··· TASK MATERIAL ···

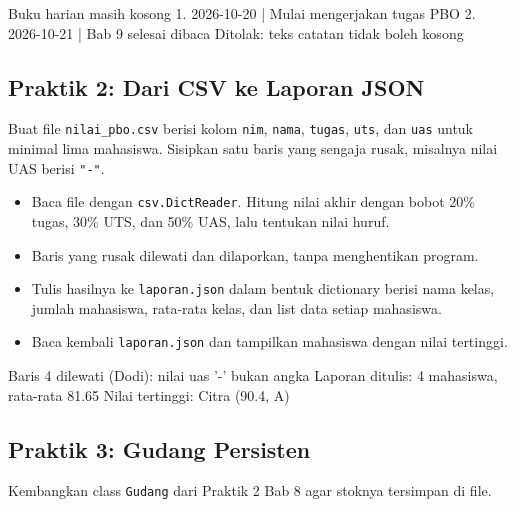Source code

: \begin{keluaran}
Buku harian masih kosong
1. 2026-10-20 | Mulai mengerjakan tugas PBO
2. 2026-10-21 | Bab 9 selesai dibaca
Ditolak: teks catatan tidak boleh kosong
\end{keluaran}

\subsection{Praktik 2: Dari CSV ke Laporan JSON}

Buat file \texttt{nilai\_pbo.csv} berisi kolom \texttt{nim}, \texttt{nama}, \texttt{tugas}, \texttt{uts}, dan \texttt{uas} untuk minimal lima mahasiswa. Sisipkan satu baris yang sengaja rusak, misalnya nilai UAS berisi \texttt{"-"}.

\begin{itemize}
  \item Baca file dengan \texttt{csv.DictReader}. Hitung nilai akhir dengan bobot 20\% tugas, 30\% UTS, dan 50\% UAS, lalu tentukan nilai huruf.
  \item Baris yang rusak dilewati dan dilaporkan, tanpa menghentikan program.
  \item Tulis hasilnya ke \texttt{laporan.json} dalam bentuk dictionary berisi nama kelas, jumlah mahasiswa, rata-rata kelas, dan list data setiap mahasiswa.
  \item Baca kembali \texttt{laporan.json} dan tampilkan mahasiswa dengan nilai tertinggi.
\end{itemize}

\begin{keluaran}
Baris 4 dilewati (Dodi): nilai uas '-' bukan angka
Laporan ditulis: 4 mahasiswa, rata-rata 81.65
Nilai tertinggi: Citra (90.4, A)
\end{keluaran}

\subsection{Praktik 3: Gudang Persisten}

Kembangkan class \texttt{Gudang} dari Praktik 2 Bab 8 agar stoknya tersimpan di file.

···

* _WHAT YOU SHOULD DO_:
In the entries above, identify each line that includes the string "berisi", then copy it.

* _RESPONSE_:
Buat file \texttt{nilai\_pbo.csv} berisi kolom \texttt{nim}, \texttt{nama}, \texttt{tugas}, \texttt{uts}, dan \texttt{uas} untuk minimal lima mahasiswa. Sisipkan satu baris yang sengaja rusak, misalnya nilai UAS berisi \texttt{"-"}.
  \item Tulis hasilnya ke \texttt{laporan.json} dalam bentuk dictionary berisi nama kelas, jumlah mahasiswa, rata-rata kelas, dan list data setiap mahasiswa.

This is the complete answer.